- Poster
- Directed by: Vijay Jayapal
- Written by: Vijay Jayapal
- Produced by: Vijay Jayapal
- Starring: Chetan; Lakshmi Priyaa Chandramouli;
- Cinematography: Jayanth Mathavan
- Edited by: Sai Arun
- Music by: Shamanth
- Release dates: October 2016 (Busan); 17 March 2017 (Ashvita Bistro, Chennai);
- Country: India
- Languages: Tamil English

= Revelations (2016 film) =

Indian drama film

Revelations is a 2016 Indian Tamil-language independent drama film directed by Vijay Jayapal and starring Chetan and Lakshmi Priyaa Chandramouli. The film follows four people's lives in Kolkata. The film was screened at the Busan International Film Festival in 2016.

== Cast ==
- Chetan
- Lakshmi Priyaa Chandramouli
- Anantharaman Karthik
- Arpita Banerjee

== Production ==
The film was shot in mid-2016.

== Reception ==
A critic from Ananda Vikatan wrote that the film was a world film made in Tamil.

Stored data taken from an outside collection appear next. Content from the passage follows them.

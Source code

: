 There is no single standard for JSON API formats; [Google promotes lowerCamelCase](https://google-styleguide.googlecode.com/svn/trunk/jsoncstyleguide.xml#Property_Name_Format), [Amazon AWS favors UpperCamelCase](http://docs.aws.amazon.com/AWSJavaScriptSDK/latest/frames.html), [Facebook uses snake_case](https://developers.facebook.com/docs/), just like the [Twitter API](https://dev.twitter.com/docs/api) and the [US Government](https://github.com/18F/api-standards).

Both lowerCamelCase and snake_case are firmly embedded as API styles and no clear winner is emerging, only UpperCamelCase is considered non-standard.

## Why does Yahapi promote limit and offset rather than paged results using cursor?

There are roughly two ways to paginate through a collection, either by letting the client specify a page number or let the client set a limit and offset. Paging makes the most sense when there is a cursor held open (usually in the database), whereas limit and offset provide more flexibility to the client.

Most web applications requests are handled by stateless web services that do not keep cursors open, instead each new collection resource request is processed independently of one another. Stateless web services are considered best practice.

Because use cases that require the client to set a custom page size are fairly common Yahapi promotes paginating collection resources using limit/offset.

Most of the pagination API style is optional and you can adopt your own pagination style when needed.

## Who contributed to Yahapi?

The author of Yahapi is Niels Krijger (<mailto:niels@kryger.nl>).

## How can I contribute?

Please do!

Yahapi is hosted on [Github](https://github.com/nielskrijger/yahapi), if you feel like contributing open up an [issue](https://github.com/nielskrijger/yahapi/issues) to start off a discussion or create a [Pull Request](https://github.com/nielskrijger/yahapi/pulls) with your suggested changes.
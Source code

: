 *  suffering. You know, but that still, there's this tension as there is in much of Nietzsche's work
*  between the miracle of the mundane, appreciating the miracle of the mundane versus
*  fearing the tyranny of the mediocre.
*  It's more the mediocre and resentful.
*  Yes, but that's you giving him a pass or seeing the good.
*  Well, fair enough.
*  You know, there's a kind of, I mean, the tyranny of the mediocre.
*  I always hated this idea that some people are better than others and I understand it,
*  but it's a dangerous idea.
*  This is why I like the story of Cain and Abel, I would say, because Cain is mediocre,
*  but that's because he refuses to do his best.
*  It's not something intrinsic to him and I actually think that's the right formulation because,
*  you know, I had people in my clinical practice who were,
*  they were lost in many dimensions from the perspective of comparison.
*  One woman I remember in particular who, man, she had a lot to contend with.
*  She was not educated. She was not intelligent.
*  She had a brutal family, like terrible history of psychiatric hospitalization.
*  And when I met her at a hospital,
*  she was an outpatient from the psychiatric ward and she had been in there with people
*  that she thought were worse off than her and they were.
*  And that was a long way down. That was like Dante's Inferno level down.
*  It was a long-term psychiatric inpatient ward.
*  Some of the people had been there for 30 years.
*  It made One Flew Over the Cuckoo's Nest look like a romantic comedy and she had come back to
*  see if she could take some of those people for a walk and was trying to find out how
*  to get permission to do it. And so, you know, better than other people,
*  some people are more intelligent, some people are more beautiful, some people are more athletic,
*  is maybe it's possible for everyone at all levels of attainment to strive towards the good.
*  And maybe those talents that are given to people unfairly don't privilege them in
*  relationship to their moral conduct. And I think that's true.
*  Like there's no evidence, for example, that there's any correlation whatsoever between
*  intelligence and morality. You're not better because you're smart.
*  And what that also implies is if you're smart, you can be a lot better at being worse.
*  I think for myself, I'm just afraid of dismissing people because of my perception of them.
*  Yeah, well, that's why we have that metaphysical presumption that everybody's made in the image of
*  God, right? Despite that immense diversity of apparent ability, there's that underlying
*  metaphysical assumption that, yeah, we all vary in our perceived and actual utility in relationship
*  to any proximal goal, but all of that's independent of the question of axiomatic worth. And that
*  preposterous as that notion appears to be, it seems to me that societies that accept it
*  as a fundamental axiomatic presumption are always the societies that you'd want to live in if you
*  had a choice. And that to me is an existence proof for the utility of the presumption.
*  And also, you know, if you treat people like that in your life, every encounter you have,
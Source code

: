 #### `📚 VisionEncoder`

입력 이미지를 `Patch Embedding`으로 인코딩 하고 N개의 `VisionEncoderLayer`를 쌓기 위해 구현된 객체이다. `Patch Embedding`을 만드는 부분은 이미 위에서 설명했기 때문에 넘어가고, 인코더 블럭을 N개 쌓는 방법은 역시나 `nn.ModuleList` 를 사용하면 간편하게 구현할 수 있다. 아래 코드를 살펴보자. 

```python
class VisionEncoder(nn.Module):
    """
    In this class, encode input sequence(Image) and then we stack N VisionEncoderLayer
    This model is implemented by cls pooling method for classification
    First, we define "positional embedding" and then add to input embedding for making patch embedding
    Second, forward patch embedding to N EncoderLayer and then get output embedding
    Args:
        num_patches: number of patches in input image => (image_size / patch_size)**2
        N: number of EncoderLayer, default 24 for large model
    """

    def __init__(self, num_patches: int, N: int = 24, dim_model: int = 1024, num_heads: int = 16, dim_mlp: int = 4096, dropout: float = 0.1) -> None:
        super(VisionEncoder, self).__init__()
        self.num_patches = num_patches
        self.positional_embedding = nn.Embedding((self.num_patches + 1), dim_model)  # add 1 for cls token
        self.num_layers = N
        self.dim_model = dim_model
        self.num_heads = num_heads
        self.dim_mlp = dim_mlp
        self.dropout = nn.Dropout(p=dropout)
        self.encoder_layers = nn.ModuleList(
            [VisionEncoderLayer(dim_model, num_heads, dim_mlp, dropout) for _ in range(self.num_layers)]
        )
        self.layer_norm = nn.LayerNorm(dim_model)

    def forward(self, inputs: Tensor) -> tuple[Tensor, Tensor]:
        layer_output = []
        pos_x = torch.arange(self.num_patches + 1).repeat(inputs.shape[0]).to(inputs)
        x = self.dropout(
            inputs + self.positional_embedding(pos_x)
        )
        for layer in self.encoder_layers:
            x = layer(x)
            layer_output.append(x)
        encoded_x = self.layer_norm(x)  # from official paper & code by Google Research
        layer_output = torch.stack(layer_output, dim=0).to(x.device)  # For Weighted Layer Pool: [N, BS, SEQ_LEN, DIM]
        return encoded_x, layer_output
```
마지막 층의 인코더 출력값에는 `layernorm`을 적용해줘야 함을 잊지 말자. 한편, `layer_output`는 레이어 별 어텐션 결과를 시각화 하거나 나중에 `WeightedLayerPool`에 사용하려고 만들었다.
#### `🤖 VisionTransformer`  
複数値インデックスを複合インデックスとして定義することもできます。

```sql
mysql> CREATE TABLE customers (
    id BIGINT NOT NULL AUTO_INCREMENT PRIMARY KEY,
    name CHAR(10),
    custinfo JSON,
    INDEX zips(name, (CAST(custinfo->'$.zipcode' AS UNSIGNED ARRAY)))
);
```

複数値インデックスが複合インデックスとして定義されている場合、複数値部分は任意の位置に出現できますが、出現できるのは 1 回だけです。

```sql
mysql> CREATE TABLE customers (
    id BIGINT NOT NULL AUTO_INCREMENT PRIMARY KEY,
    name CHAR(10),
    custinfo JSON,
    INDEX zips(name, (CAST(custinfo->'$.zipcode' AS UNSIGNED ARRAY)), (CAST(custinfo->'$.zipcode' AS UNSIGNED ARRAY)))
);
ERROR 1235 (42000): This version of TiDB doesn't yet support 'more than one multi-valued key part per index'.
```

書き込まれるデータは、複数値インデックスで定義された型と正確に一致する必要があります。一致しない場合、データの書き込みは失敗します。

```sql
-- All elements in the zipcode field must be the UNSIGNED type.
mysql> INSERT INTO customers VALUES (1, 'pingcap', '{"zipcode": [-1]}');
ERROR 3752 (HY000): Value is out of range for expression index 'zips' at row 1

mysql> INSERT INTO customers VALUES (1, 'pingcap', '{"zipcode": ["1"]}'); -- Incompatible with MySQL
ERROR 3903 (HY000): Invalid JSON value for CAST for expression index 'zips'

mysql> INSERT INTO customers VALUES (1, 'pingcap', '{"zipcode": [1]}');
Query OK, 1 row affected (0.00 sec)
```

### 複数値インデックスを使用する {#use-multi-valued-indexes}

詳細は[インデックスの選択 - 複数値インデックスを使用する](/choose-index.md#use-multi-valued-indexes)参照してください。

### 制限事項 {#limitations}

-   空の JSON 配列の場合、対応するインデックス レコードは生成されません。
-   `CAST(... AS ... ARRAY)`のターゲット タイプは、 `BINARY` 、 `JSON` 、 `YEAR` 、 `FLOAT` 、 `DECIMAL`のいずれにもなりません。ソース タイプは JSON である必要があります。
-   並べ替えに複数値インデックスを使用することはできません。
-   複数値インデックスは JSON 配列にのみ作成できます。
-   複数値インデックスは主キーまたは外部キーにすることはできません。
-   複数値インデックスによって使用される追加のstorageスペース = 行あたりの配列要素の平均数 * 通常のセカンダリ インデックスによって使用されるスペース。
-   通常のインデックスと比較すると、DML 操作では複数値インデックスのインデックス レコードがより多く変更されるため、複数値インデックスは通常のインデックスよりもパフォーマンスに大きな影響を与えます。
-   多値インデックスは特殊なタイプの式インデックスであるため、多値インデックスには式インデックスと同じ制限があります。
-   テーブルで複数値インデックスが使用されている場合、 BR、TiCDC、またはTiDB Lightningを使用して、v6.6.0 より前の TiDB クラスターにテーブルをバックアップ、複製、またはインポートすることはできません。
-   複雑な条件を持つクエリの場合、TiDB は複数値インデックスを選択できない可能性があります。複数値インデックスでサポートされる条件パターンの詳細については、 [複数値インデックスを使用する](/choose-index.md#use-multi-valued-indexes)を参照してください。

A critic wrote that "Revelations, directed by Vijay Jayapal, was a movie with an impressive structure that deftly handled complicated thoughts and emotions". A reviewer from Kumudam wrote that Lakshmi Priya's usual acting is none other than that from the opening scenes to the end, there are tougher and tougher scenes. The critic added that without editing, the commercial film genre is going to stop and relax. They also said "there are very few dialogues in the film's story and Chetan and Lakshmi's acting in it is unique in its short duration".